Five employes in the office have left the service, part of the Agriculture Department, according an official in the service's personnel office.

Time cards for the Rosslyn employees have been taken by investigators from the U.S. attorney's office in Alexandria, according to Tim Walker, an employe relations specialist for the service.

"It was not a routine check," Walker said of the investigation. "Someone figured out how to milk the system."

William B. Cummings, U.S. attorney in Alexandria, refused to comment on the investigation against the employes, citing "possible grand jury investigation."

"It's a serious situation," said Walker . . . It's a real touchy thing . . . "

According to Walker, the Forestry Service has more than 800 employes who work in two Rosslyn locations. Time and attendance cards ("the t and a" worksheets) are filled out by timekeepers there who are assigned the extra duty of keeping track of who works what hours.

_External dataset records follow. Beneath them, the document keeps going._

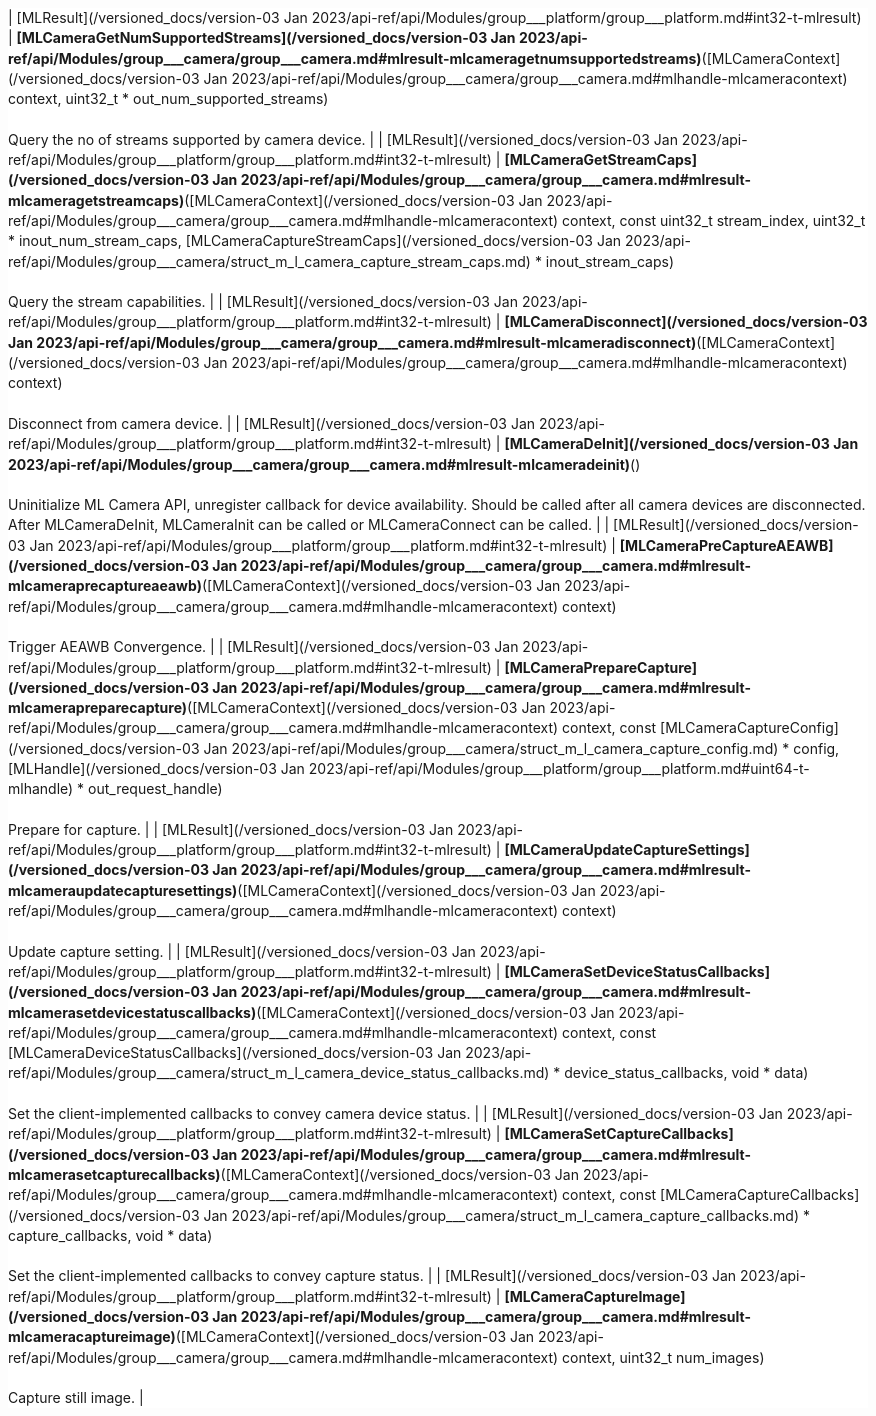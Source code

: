 | [MLResult](/versioned_docs/version-03 Jan 2023/api-ref/api/Modules/group___platform/group___platform.md#int32-t-mlresult) | **[MLCameraGetNumSupportedStreams](/versioned_docs/version-03 Jan 2023/api-ref/api/Modules/group___camera/group___camera.md#mlresult-mlcameragetnumsupportedstreams)**([MLCameraContext](/versioned_docs/version-03 Jan 2023/api-ref/api/Modules/group___camera/group___camera.md#mlhandle-mlcameracontext) context, uint32_t * out_num_supported_streams)<br></br>Query the no of streams supported by camera device.  |
| [MLResult](/versioned_docs/version-03 Jan 2023/api-ref/api/Modules/group___platform/group___platform.md#int32-t-mlresult) | **[MLCameraGetStreamCaps](/versioned_docs/version-03 Jan 2023/api-ref/api/Modules/group___camera/group___camera.md#mlresult-mlcameragetstreamcaps)**([MLCameraContext](/versioned_docs/version-03 Jan 2023/api-ref/api/Modules/group___camera/group___camera.md#mlhandle-mlcameracontext) context, const uint32_t stream_index, uint32_t * inout_num_stream_caps, [MLCameraCaptureStreamCaps](/versioned_docs/version-03 Jan 2023/api-ref/api/Modules/group___camera/struct_m_l_camera_capture_stream_caps.md) * inout_stream_caps)<br></br>Query the stream capabilities.  |
| [MLResult](/versioned_docs/version-03 Jan 2023/api-ref/api/Modules/group___platform/group___platform.md#int32-t-mlresult) | **[MLCameraDisconnect](/versioned_docs/version-03 Jan 2023/api-ref/api/Modules/group___camera/group___camera.md#mlresult-mlcameradisconnect)**([MLCameraContext](/versioned_docs/version-03 Jan 2023/api-ref/api/Modules/group___camera/group___camera.md#mlhandle-mlcameracontext) context)<br></br>Disconnect from camera device.  |
| [MLResult](/versioned_docs/version-03 Jan 2023/api-ref/api/Modules/group___platform/group___platform.md#int32-t-mlresult) | **[MLCameraDeInit](/versioned_docs/version-03 Jan 2023/api-ref/api/Modules/group___camera/group___camera.md#mlresult-mlcameradeinit)**()<br></br>Uninitialize ML Camera API, unregister callback for device availability. Should be called after all camera devices are disconnected. After MLCameraDeInit, MLCameraInit can be called or MLCameraConnect can be called.  |
| [MLResult](/versioned_docs/version-03 Jan 2023/api-ref/api/Modules/group___platform/group___platform.md#int32-t-mlresult) | **[MLCameraPreCaptureAEAWB](/versioned_docs/version-03 Jan 2023/api-ref/api/Modules/group___camera/group___camera.md#mlresult-mlcameraprecaptureaeawb)**([MLCameraContext](/versioned_docs/version-03 Jan 2023/api-ref/api/Modules/group___camera/group___camera.md#mlhandle-mlcameracontext) context)<br></br>Trigger AEAWB Convergence.  |
| [MLResult](/versioned_docs/version-03 Jan 2023/api-ref/api/Modules/group___platform/group___platform.md#int32-t-mlresult) | **[MLCameraPrepareCapture](/versioned_docs/version-03 Jan 2023/api-ref/api/Modules/group___camera/group___camera.md#mlresult-mlcamerapreparecapture)**([MLCameraContext](/versioned_docs/version-03 Jan 2023/api-ref/api/Modules/group___camera/group___camera.md#mlhandle-mlcameracontext) context, const [MLCameraCaptureConfig](/versioned_docs/version-03 Jan 2023/api-ref/api/Modules/group___camera/struct_m_l_camera_capture_config.md) * config, [MLHandle](/versioned_docs/version-03 Jan 2023/api-ref/api/Modules/group___platform/group___platform.md#uint64-t-mlhandle) * out_request_handle)<br></br>Prepare for capture.  |
| [MLResult](/versioned_docs/version-03 Jan 2023/api-ref/api/Modules/group___platform/group___platform.md#int32-t-mlresult) | **[MLCameraUpdateCaptureSettings](/versioned_docs/version-03 Jan 2023/api-ref/api/Modules/group___camera/group___camera.md#mlresult-mlcameraupdatecapturesettings)**([MLCameraContext](/versioned_docs/version-03 Jan 2023/api-ref/api/Modules/group___camera/group___camera.md#mlhandle-mlcameracontext) context)<br></br>Update capture setting.  |
| [MLResult](/versioned_docs/version-03 Jan 2023/api-ref/api/Modules/group___platform/group___platform.md#int32-t-mlresult) | **[MLCameraSetDeviceStatusCallbacks](/versioned_docs/version-03 Jan 2023/api-ref/api/Modules/group___camera/group___camera.md#mlresult-mlcamerasetdevicestatuscallbacks)**([MLCameraContext](/versioned_docs/version-03 Jan 2023/api-ref/api/Modules/group___camera/group___camera.md#mlhandle-mlcameracontext) context, const [MLCameraDeviceStatusCallbacks](/versioned_docs/version-03 Jan 2023/api-ref/api/Modules/group___camera/struct_m_l_camera_device_status_callbacks.md) * device_status_callbacks, void * data)<br></br>Set the client-implemented callbacks to convey camera device status.  |
| [MLResult](/versioned_docs/version-03 Jan 2023/api-ref/api/Modules/group___platform/group___platform.md#int32-t-mlresult) | **[MLCameraSetCaptureCallbacks](/versioned_docs/version-03 Jan 2023/api-ref/api/Modules/group___camera/group___camera.md#mlresult-mlcamerasetcapturecallbacks)**([MLCameraContext](/versioned_docs/version-03 Jan 2023/api-ref/api/Modules/group___camera/group___camera.md#mlhandle-mlcameracontext) context, const [MLCameraCaptureCallbacks](/versioned_docs/version-03 Jan 2023/api-ref/api/Modules/group___camera/struct_m_l_camera_capture_callbacks.md) * capture_callbacks, void * data)<br></br>Set the client-implemented callbacks to convey capture status.  |
| [MLResult](/versioned_docs/version-03 Jan 2023/api-ref/api/Modules/group___platform/group___platform.md#int32-t-mlresult) | **[MLCameraCaptureImage](/versioned_docs/version-03 Jan 2023/api-ref/api/Modules/group___camera/group___camera.md#mlresult-mlcameracaptureimage)**([MLCameraContext](/versioned_docs/version-03 Jan 2023/api-ref/api/Modules/group___camera/group___camera.md#mlhandle-mlcameracontext) context, uint32_t num_images)<br></br>Capture still image.  |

"I suppose it would take a timekeeper 10 minutes a day to fill out the "t and a" sheets," Walker said. Timekeepers receive reports of hours worked information from individual employes, he said.

"There are some checks and balances in the system," said Walker, "but not a whole lot. They were relying on people's honesty and integrity. Because of a few people who weren't honest, controls have had to be set up."

Walker declined to comment on what those controls were, but said they were a direct result of the recent investigation, which he described as "exhaustive."